[Given entries — start]
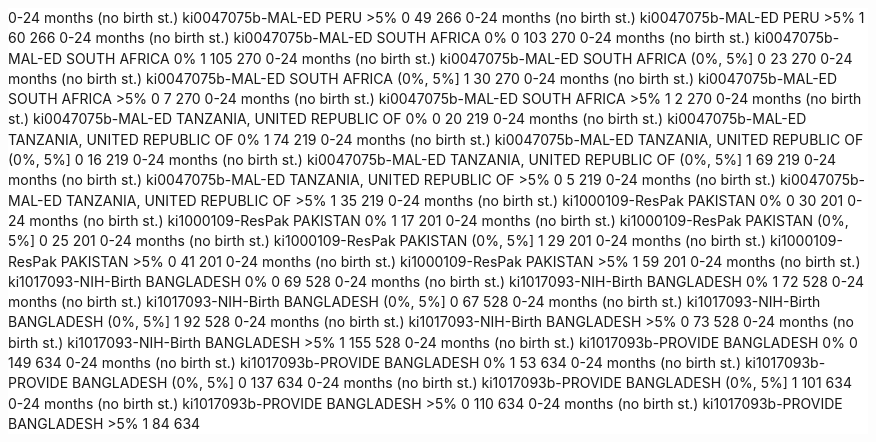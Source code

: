 0-24 months (no birth st.)   ki0047075b-MAL-ED       PERU                           >5%                    0       49   266
0-24 months (no birth st.)   ki0047075b-MAL-ED       PERU                           >5%                    1       60   266
0-24 months (no birth st.)   ki0047075b-MAL-ED       SOUTH AFRICA                   0%                     0      103   270
0-24 months (no birth st.)   ki0047075b-MAL-ED       SOUTH AFRICA                   0%                     1      105   270
0-24 months (no birth st.)   ki0047075b-MAL-ED       SOUTH AFRICA                   (0%, 5%]               0       23   270
0-24 months (no birth st.)   ki0047075b-MAL-ED       SOUTH AFRICA                   (0%, 5%]               1       30   270
0-24 months (no birth st.)   ki0047075b-MAL-ED       SOUTH AFRICA                   >5%                    0        7   270
0-24 months (no birth st.)   ki0047075b-MAL-ED       SOUTH AFRICA                   >5%                    1        2   270
0-24 months (no birth st.)   ki0047075b-MAL-ED       TANZANIA, UNITED REPUBLIC OF   0%                     0       20   219
0-24 months (no birth st.)   ki0047075b-MAL-ED       TANZANIA, UNITED REPUBLIC OF   0%                     1       74   219
0-24 months (no birth st.)   ki0047075b-MAL-ED       TANZANIA, UNITED REPUBLIC OF   (0%, 5%]               0       16   219
0-24 months (no birth st.)   ki0047075b-MAL-ED       TANZANIA, UNITED REPUBLIC OF   (0%, 5%]               1       69   219
0-24 months (no birth st.)   ki0047075b-MAL-ED       TANZANIA, UNITED REPUBLIC OF   >5%                    0        5   219
0-24 months (no birth st.)   ki0047075b-MAL-ED       TANZANIA, UNITED REPUBLIC OF   >5%                    1       35   219
0-24 months (no birth st.)   ki1000109-ResPak        PAKISTAN                       0%                     0       30   201
0-24 months (no birth st.)   ki1000109-ResPak        PAKISTAN                       0%                     1       17   201
0-24 months (no birth st.)   ki1000109-ResPak        PAKISTAN                       (0%, 5%]               0       25   201
0-24 months (no birth st.)   ki1000109-ResPak        PAKISTAN                       (0%, 5%]               1       29   201
0-24 months (no birth st.)   ki1000109-ResPak        PAKISTAN                       >5%                    0       41   201
0-24 months (no birth st.)   ki1000109-ResPak        PAKISTAN                       >5%                    1       59   201
0-24 months (no birth st.)   ki1017093-NIH-Birth     BANGLADESH                     0%                     0       69   528
0-24 months (no birth st.)   ki1017093-NIH-Birth     BANGLADESH                     0%                     1       72   528
0-24 months (no birth st.)   ki1017093-NIH-Birth     BANGLADESH                     (0%, 5%]               0       67   528
0-24 months (no birth st.)   ki1017093-NIH-Birth     BANGLADESH                     (0%, 5%]               1       92   528
0-24 months (no birth st.)   ki1017093-NIH-Birth     BANGLADESH                     >5%                    0       73   528
0-24 months (no birth st.)   ki1017093-NIH-Birth     BANGLADESH                     >5%                    1      155   528
0-24 months (no birth st.)   ki1017093b-PROVIDE      BANGLADESH                     0%                     0      149   634
0-24 months (no birth st.)   ki1017093b-PROVIDE      BANGLADESH                     0%                     1       53   634
0-24 months (no birth st.)   ki1017093b-PROVIDE      BANGLADESH                     (0%, 5%]               0      137   634
0-24 months (no birth st.)   ki1017093b-PROVIDE      BANGLADESH                     (0%, 5%]               1      101   634
0-24 months (no birth st.)   ki1017093b-PROVIDE      BANGLADESH                     >5%                    0      110   634
0-24 months (no birth st.)   ki1017093b-PROVIDE      BANGLADESH                     >5%                    1       84   634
[Given entries — finish]
What is needed »
The expected answer holds each line from the listing above where the string "PERU" is present.

Task output »
: 0-24 months (no birth st.)   ki0047075b-MAL-ED       PERU                           >5%                    0       49   266
0-24 months (no birth st.)   ki0047075b-MAL-ED       PERU                           >5%                    1       60   266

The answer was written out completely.